--- START ---
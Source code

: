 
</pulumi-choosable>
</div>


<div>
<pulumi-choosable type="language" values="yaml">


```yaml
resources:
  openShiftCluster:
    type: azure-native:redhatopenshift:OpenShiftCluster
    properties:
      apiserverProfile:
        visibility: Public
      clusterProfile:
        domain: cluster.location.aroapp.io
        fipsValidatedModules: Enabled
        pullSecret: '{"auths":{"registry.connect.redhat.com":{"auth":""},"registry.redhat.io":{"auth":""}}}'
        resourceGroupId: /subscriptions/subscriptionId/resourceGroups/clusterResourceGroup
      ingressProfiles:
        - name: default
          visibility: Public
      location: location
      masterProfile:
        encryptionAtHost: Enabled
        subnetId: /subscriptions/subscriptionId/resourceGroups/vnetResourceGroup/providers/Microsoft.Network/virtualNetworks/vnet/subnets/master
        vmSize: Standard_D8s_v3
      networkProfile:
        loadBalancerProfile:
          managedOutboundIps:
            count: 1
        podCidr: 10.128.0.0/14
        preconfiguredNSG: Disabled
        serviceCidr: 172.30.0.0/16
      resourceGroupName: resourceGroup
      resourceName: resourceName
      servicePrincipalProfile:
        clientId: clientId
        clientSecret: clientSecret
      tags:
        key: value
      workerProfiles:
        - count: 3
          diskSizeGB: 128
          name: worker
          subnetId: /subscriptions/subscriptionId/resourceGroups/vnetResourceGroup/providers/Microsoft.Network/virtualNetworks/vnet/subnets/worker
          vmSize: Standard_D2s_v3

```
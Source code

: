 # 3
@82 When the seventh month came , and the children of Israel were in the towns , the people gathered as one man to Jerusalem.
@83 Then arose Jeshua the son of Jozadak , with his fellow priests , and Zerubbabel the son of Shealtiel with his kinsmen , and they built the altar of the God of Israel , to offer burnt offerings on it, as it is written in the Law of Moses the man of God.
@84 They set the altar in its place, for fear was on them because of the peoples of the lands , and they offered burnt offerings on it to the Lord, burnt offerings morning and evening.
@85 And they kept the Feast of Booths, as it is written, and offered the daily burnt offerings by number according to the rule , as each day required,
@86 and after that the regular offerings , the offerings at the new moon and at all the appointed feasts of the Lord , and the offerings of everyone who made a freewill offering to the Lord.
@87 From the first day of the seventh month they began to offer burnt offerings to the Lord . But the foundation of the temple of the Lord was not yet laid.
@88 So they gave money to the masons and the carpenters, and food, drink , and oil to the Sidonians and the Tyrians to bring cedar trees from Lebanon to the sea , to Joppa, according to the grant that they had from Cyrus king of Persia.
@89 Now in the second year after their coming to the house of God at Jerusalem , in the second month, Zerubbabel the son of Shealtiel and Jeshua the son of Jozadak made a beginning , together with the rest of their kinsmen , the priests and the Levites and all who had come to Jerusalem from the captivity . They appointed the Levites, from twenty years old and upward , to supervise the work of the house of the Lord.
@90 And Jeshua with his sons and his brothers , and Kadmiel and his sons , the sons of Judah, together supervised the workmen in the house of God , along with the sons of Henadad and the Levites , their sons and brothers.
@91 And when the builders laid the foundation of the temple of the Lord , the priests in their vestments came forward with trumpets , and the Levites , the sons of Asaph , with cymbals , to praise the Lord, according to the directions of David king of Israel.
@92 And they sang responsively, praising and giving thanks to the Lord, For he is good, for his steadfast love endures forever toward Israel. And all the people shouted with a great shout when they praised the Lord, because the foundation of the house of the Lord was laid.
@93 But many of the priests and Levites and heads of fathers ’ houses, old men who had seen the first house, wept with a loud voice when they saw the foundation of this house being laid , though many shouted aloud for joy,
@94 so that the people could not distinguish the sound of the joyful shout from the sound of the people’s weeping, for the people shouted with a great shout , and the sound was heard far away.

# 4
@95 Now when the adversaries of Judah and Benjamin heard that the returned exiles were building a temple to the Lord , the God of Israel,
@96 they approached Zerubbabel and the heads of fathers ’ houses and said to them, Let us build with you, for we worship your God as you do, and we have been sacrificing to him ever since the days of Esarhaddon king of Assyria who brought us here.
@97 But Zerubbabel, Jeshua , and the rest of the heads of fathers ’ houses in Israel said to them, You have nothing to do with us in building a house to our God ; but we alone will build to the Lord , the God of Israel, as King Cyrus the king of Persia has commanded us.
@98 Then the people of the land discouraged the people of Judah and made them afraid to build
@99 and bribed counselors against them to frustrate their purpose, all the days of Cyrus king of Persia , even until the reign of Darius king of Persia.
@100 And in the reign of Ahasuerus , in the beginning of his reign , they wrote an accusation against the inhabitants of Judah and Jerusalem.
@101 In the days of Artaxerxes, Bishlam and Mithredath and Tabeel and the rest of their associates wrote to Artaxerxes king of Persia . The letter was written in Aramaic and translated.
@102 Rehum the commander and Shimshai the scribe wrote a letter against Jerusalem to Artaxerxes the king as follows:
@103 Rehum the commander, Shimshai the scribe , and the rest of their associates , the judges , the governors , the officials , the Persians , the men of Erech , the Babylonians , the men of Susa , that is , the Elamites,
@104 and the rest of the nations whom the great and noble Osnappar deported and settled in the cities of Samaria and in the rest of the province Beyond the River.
--- END ---
*Task requirements*. Each line in the data that holds the string "first" needs to be copied.

*Solution to this problem*.
@87 From the first day of the seventh month they began to offer burnt offerings to the Lord . But the foundation of the temple of the Lord was not yet laid.
@93 But many of the priests and Levites and heads of fathers ’ houses, old men who had seen the first house, wept with a loud voice when they saw the foundation of this house being laid , though many shouted aloud for joy,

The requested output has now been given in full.